## EXERCISE
Copy word for word, please, the lines of the entries below running from the one containing "## Technologies Used" to the one containing "- After clicking", both ends included.

## INPUT MATERIAL

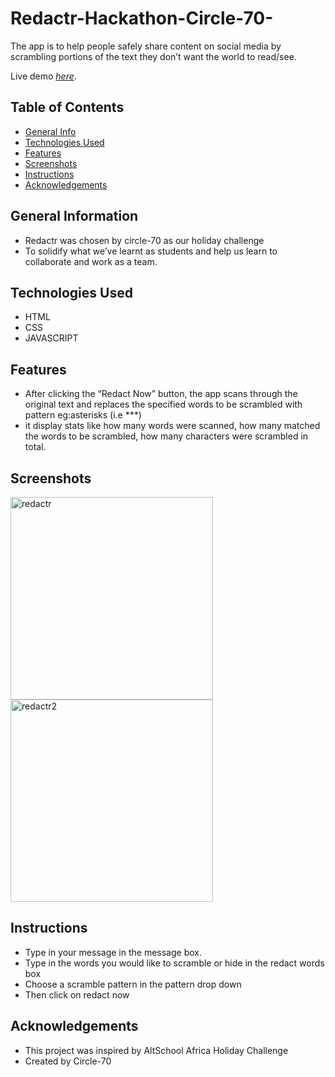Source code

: # Redactr-Hackathon-Circle-70-
The app is to help people safely share content on social media by scrambling portions of the text they don’t want the world to read/see.

Live demo [_here_](https://redactrapp.netlify.app/index.html).

## Table of Contents
* [General Info](#general-information)
* [Technologies Used](#technologies-used)
* [Features](#features)
* [Screenshots](#screenshots)
* [Instructions](#instructions)
* [Acknowledgements](#acknowledgements)
<!-- * [License](#license) -->


## General Information
- Redactr was chosen by circle-70 as our holiday challenge
- To solidify what we’ve learnt as students and help us learn to collaborate and work as a team. 



## Technologies Used
- HTML
- CSS
- JAVASCRIPT


## Features

- After clicking the “Redact Now” button, the app scans through the original text and replaces the specified words to be scrambled with pattern eg:asterisks (i.e ***)
- it display stats like how many words were scanned, how many matched the words to be scrambled, how many characters were scrambled in total.


## Screenshots
<img width="324" alt="redactr" src="https://user-images.githubusercontent.com/68845318/185506304-0de321f9-1a8a-437a-8fc7-a1b217dadc27.png">

<img width="324" alt="redactr2" src="https://user-images.githubusercontent.com/68845318/185506343-06142b35-128b-4c57-b3cd-9211f7080f4c.png">


## Instructions
- Type in your message in the message box.
- Type in the words you would like to scramble or hide in the redact words box
- Choose a scramble pattern in the pattern drop down
- Then click on redact now


## Acknowledgements

- This project was inspired by AltSchool Africa Holiday Challenge
- Created by Circle-70

<!-- Optional -->
<!-- ## License -->
<!-- This project is open source and available under the [... License](). -->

## WRITTEN RESPONSE
## Technologies Used
- HTML
- CSS
- JAVASCRIPT


## Features

- After clicking the “Redact Now” button, the app scans through the original text and replaces the specified words to be scrambled with pattern eg:asterisks (i.e ***)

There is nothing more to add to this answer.